Neoclassical architecture describes buildings that are inspired by the classic architecture of ancient Greece and Rome. In the United States, it describes the important public buildings built after the American Revolution, well into the 1800s. The U.S. Capitol in Washington, D.C. is a good example of neoclassicism, a design chosen by the Founding Fathers in 1793.
The prefix neo- means “new” and classical refers to ancient Greece and Rome. If you look closely at anything called neoclassical, you’ll see art, music, theater, literature, governments, and visual arts that are derived from ancient Western European civilizations. Classical architecture was built from roughly 850 B.C. to A.D. 476, but the popularity of neoclassicism rose from 1730 to 1925.

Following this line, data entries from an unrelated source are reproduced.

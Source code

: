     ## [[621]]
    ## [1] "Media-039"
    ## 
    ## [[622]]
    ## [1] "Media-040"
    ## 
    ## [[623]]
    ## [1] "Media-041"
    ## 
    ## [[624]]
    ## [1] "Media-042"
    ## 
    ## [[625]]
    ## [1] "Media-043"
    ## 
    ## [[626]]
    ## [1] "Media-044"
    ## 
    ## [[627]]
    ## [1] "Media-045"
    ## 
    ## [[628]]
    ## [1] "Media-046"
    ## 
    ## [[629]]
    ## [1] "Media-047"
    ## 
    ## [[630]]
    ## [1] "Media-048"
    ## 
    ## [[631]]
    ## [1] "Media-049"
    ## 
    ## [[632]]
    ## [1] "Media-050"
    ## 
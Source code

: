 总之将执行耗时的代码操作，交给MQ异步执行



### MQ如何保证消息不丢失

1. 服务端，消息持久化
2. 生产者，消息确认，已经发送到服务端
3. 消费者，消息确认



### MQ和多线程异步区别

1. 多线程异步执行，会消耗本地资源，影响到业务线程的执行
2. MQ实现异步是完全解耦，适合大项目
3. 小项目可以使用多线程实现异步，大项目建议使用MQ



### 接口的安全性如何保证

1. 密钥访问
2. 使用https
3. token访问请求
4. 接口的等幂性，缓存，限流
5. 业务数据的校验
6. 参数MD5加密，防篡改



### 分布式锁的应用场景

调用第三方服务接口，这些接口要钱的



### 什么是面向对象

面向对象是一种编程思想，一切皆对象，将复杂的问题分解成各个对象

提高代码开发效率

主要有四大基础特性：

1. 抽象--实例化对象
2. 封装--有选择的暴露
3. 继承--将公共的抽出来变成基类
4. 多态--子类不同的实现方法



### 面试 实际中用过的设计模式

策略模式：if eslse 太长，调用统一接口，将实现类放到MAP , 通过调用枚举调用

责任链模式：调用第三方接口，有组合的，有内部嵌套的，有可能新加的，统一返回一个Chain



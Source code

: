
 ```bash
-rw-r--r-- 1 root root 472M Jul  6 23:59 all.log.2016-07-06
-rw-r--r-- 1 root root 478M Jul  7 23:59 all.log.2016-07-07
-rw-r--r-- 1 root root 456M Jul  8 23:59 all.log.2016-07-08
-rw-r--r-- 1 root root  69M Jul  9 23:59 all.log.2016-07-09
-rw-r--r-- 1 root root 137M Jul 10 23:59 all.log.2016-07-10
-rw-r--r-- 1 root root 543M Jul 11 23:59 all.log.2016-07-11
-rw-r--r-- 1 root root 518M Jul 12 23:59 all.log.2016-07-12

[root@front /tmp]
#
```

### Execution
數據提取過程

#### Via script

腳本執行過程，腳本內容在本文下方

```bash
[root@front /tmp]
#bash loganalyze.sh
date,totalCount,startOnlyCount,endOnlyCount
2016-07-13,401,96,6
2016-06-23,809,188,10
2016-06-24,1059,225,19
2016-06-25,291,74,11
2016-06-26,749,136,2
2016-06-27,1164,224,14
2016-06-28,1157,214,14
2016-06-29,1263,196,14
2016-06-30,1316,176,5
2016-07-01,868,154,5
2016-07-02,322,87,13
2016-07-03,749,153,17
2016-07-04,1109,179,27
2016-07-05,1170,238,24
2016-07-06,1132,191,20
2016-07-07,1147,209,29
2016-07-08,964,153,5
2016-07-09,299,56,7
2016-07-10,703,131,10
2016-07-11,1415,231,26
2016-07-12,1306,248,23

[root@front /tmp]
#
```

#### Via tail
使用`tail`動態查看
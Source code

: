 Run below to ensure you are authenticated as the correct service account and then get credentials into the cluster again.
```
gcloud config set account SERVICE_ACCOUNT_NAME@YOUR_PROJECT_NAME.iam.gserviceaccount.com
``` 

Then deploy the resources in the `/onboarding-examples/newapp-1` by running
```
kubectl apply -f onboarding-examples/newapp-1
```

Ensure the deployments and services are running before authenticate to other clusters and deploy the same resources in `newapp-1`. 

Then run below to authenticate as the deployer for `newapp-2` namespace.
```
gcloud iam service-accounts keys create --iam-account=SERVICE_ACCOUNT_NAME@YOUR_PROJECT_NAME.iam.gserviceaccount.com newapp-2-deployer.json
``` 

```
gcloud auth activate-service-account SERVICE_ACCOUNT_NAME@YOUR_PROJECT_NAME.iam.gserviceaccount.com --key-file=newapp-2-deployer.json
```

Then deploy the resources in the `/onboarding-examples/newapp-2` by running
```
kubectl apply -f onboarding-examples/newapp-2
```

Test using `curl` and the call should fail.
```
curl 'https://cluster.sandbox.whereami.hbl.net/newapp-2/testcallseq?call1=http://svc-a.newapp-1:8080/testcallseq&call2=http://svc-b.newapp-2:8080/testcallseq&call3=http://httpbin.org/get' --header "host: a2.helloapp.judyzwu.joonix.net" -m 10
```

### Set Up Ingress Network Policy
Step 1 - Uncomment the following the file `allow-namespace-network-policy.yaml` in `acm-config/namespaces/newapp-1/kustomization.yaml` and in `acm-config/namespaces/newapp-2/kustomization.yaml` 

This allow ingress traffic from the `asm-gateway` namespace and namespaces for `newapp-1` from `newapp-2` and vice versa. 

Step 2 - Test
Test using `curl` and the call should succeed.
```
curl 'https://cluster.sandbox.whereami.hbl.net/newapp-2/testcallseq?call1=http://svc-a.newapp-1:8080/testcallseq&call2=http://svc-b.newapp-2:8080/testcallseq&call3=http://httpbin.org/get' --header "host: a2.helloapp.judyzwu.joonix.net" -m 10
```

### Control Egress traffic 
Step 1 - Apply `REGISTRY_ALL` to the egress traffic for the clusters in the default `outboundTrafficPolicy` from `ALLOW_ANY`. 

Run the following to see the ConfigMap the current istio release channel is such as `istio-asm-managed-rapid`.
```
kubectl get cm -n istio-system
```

The Western world has always returned to the first great civilizations of mankind. The Roman arch was a repeated characteristic of the medieval Romanesque period from approximately 800 to 1200. What we call the Renaissance from about 1400 to 1600was a “rebirth” of classicism. Neoclassicism is the influence of Renaissance architecture from the 15th and 16th century Europe.
During the 18th century, the written works of the Renaissance architects Giacomo da Vignola and Andrea Palladio were widely translated and read. These writings inspired appreciation for the Classical Orders of architecture and the beautifully proportioned architecture of ancient Greece and Rome. Neoclassical buildings have many (although not necessarily all) of four features: (1) symmetrical floor plan shape and fenestration (i.e., placement of windows); (2) tall columns, generally Doric but sometimes Ionic,that rise the full height of the building. In residential architecture, a double portico; (3) triangular pediments; and (4) a centered domed roof.
The Beginnings of Neoclassical Architecture
One important 18th century thinker, the French Jesuit priest Marc-Antoine Laugier, theorized that all architecture derives from three basic elements: the column, the entablature, and the pediment. In 1753, Laugier published a book-length essay that outlined his theory that all architecture grows from this shape, which he called the Primitive Hut. The general idea was that society was best when it was more primitive, that a purity is native in simplicity and symmetry.
The romanticization of simple forms and the Classical Orders spread to the American colonies. Symmetrical neoclassical buildings modeled after classical Greek and Roman temples were thought to symbolize principles of justice and democracy. One of the most influential Founding Fathers, Thomas Jefferson, drew upon the ideas of Andrea Palladio when he drew architectural plans for the new nation, the United states. Jefferson’s neoclassical design for the Virginia State Capitol in 1788 started the ball rolling for the building of the nation’s capital in Washington, D.C. The State House in Richmond has been called one of the Ten Buildings That Changed America.
Famous Neoclassical Buildings
After the Treaty of Paris in 1783 when the colonies were forming a more perfect Unionand developing a constitution, the Founding Fathers turned to the ideals of ancient civilizations. Greek architecture and Roman government were nondenominational temples to democratic ideals. Jefferson’s Monticello, the U.S. Capitol, the White House, and the U.S. Supreme Court building are all variations of the neoclassical — some being more influenced by Palladian ideals and some more like Greek Revival temples. Architectural historian Leland M. Roth writes that “ all of the architecture of the period from 1785 to 1890 (and even much of it up to 1930) adapted historic styles to create associations in the mind of the user or observer which would strengthen and enhance the functional purpose of the building.”
About Neoclassical Houses
The word neoclassical is often used to describe an architectural style, but neoclassicism is not actually any one distinct style. Neoclassicism is a trend, or approach to design, that can incorporate a variety of styles. As architects and designers became known for their work, their names became associated with a particular type of building — Palladian for Andrea Palladio, Jeffersonian for Thomas Jefferson, Adamesque for Robert Adams. Basically, it’s all neoclassical — Classical Revival, Roman Revival, and Greek Revival.
Although you may associate neoclassicism with grand public buildings, the neoclassical approach has also shaped the way we build private homes. A gallery of neoclassical private homes proves the point. Some residential architects break the neoclassic architectural style into distinct time periods — no doubt to assist the realtors who market these American home styles.